Bloomsday Celebration in Wicklow Explores James Joyce’s Arboreal Themes in Ulysses

James Joyce, the renowned author of Ulysses, will be the focus of a special talk at the annual Bloomsday celebrations in Wicklow. Donal Magner and Brendan Lacey will delve into Joyce’s unique approach to trees and forestry in Ulysses during the event on Sunday, June 16 in Avondale, Rathdrum.

Titled ‘Arboreal Reality and Fantasy – from Barney Kiernan’s Pub to Avondale’, the talk will shed light on Joyce’s deep understanding of Ireland’s forest conservation efforts during the early 1900s. Trees play a significant role in Ulysses, reflecting the dire state of Irish forestry in 1904 when only one percent of the land was covered in forests.

Magner, the speaker, will explore Joyce’s depiction of the forest decline in Ulysses and connect it to the real-life efforts to revive Ireland’s forests at the time. The talk will highlight the importance of the State’s involvement in establishing a sustainable forestry program, especially following the destructive storm of 1903.

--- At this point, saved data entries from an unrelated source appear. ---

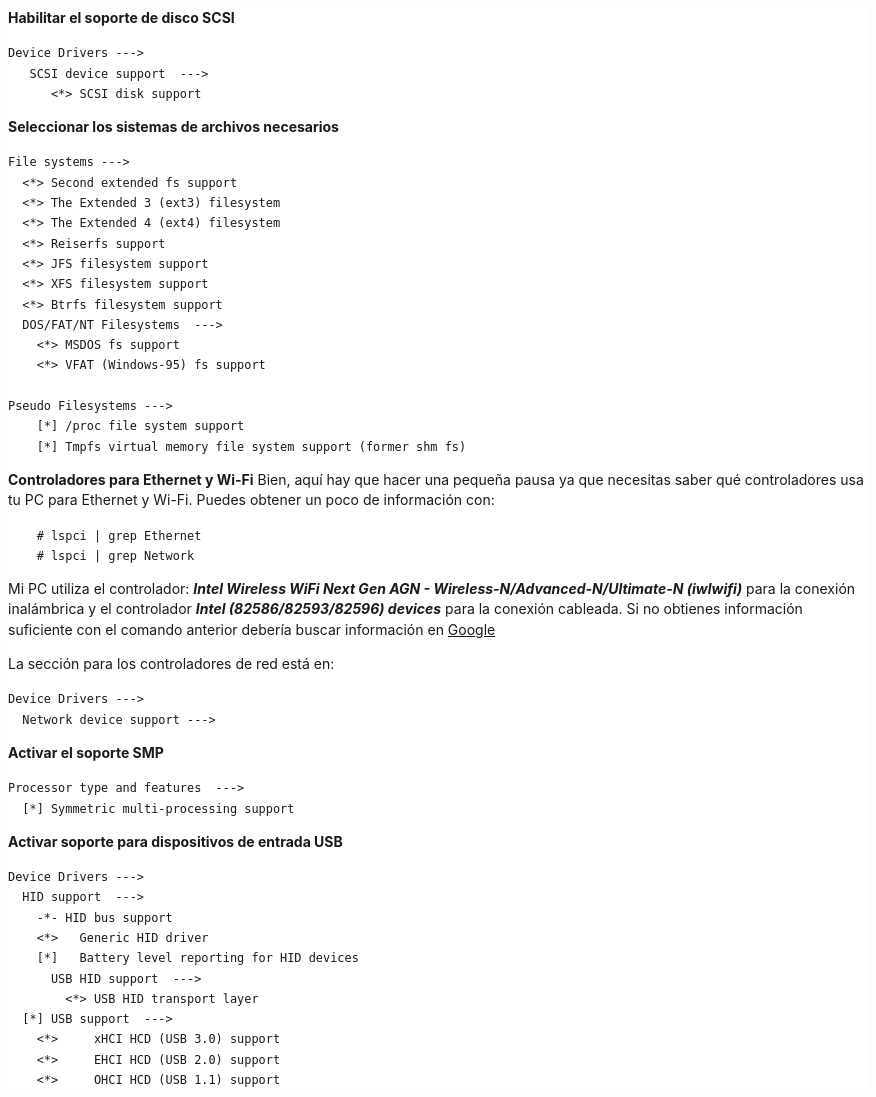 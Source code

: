 __Habilitar el soporte de disco SCSI__
```
Device Drivers --->
   SCSI device support  --->
      <*> SCSI disk support
```

__Seleccionar los sistemas de archivos necesarios__
```
File systems --->
  <*> Second extended fs support
  <*> The Extended 3 (ext3) filesystem
  <*> The Extended 4 (ext4) filesystem
  <*> Reiserfs support
  <*> JFS filesystem support
  <*> XFS filesystem support
  <*> Btrfs filesystem support
  DOS/FAT/NT Filesystems  --->
    <*> MSDOS fs support
    <*> VFAT (Windows-95) fs support
 
Pseudo Filesystems --->
    [*] /proc file system support
    [*] Tmpfs virtual memory file system support (former shm fs)
```

__Controladores para Ethernet y Wi-Fi__
Bien, aquí hay que hacer una pequeña pausa ya que necesitas saber qué controladores usa tu PC para Ethernet y Wi-Fi. Puedes obtener un poco de información con:
```
    # lspci | grep Ethernet
    # lspci | grep Network
```
Mi PC utiliza el controlador: *__Intel Wireless WiFi Next Gen AGN - Wireless-N/Advanced-N/Ultimate-N (iwlwifi)__* para la conexión inalámbrica y el controlador *__Intel (82586/82593/82596) devices__* para la conexión cableada. Si no obtienes información suficiente con el comando anterior debería buscar información en [Google](www.google.com)

La sección para los controladores de red está en:
```
Device Drivers --->
  Network device support --->
```

__Activar el soporte SMP__
```
Processor type and features  --->
  [*] Symmetric multi-processing support
```

__Activar soporte para dispositivos de entrada USB__
```
Device Drivers --->
  HID support  --->
    -*- HID bus support
    <*>   Generic HID driver
    [*]   Battery level reporting for HID devices
      USB HID support  --->
        <*> USB HID transport layer
  [*] USB support  --->
    <*>     xHCI HCD (USB 3.0) support
    <*>     EHCI HCD (USB 2.0) support
    <*>     OHCI HCD (USB 1.1) support
```
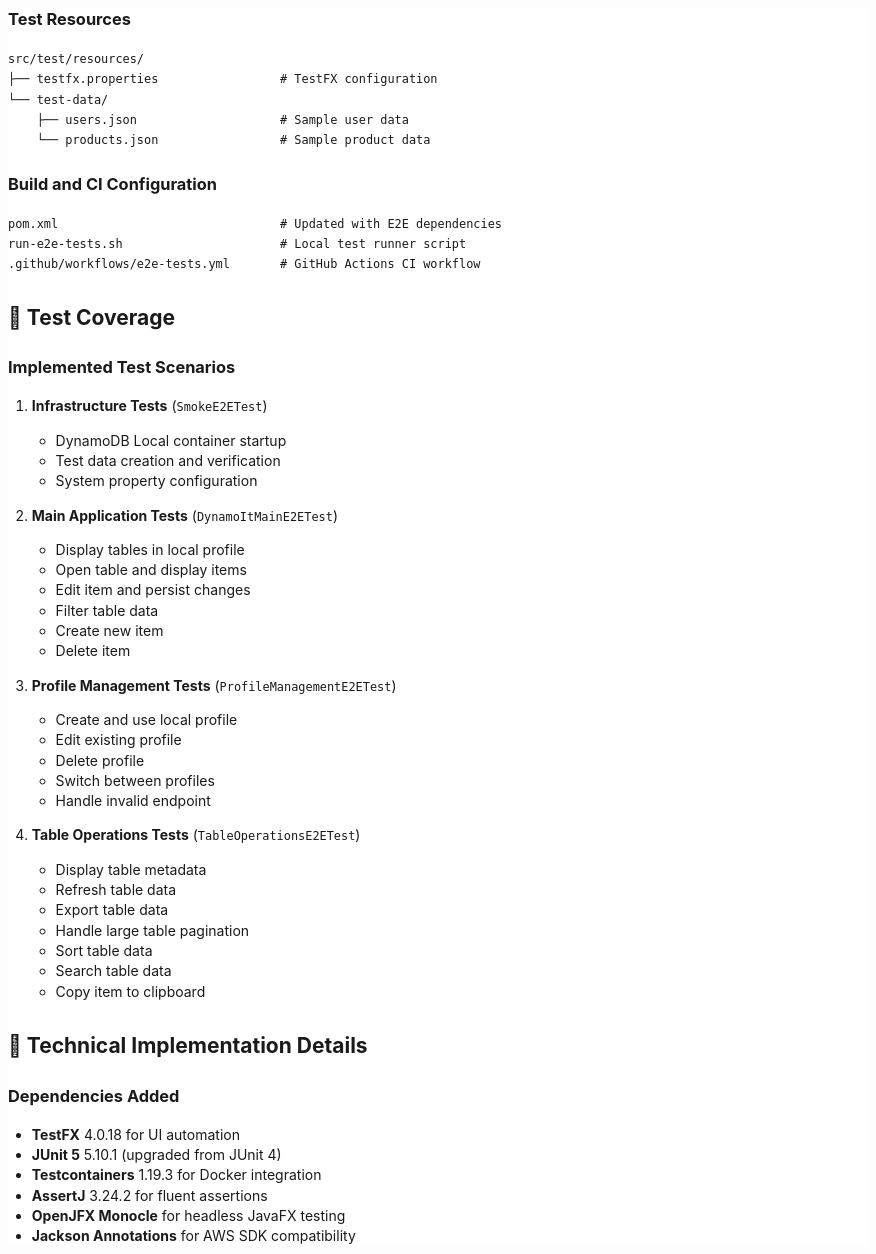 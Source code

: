 ### Test Resources
```
src/test/resources/
├── testfx.properties                 # TestFX configuration
└── test-data/
    ├── users.json                    # Sample user data
    └── products.json                 # Sample product data
```

### Build and CI Configuration
```
pom.xml                               # Updated with E2E dependencies
run-e2e-tests.sh                      # Local test runner script
.github/workflows/e2e-tests.yml       # GitHub Actions CI workflow
```

## 🧪 Test Coverage

### Implemented Test Scenarios

1. **Infrastructure Tests** (`SmokeE2ETest`)
   - DynamoDB Local container startup
   - Test data creation and verification
   - System property configuration

2. **Main Application Tests** (`DynamoItMainE2ETest`)
   - Display tables in local profile
   - Open table and display items
   - Edit item and persist changes
   - Filter table data
   - Create new item
   - Delete item

3. **Profile Management Tests** (`ProfileManagementE2ETest`)
   - Create and use local profile
   - Edit existing profile
   - Delete profile
   - Switch between profiles
   - Handle invalid endpoint

4. **Table Operations Tests** (`TableOperationsE2ETest`)
   - Display table metadata
   - Refresh table data
   - Export table data
   - Handle large table pagination
   - Sort table data
   - Search table data
   - Copy item to clipboard

## 🔧 Technical Implementation Details

### Dependencies Added
- **TestFX** 4.0.18 for UI automation
- **JUnit 5** 5.10.1 (upgraded from JUnit 4)
- **Testcontainers** 1.19.3 for Docker integration
- **AssertJ** 3.24.2 for fluent assertions
- **OpenJFX Monocle** for headless JavaFX testing
- **Jackson Annotations** for AWS SDK compatibility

The narrative will also touch upon the visionary proposal by Professor John Nisbet, which shaped Ireland’s forest policy for years to come. The discussion will trace the progress of Irish forestry leading up to the publication of Ulysses in 1922, marking a significant period of recovery after the Civil War.

The event will take place at the Meeting House in Avondale, providing attendees with insights into Ireland’s forestry heritage and the ongoing efforts to preserve it. Admission is free, with a €5 parking charge at the venue. Join us on Sunday, June 16, at 11am to delve into the fascinating world of James Joyce and Irish forestry history.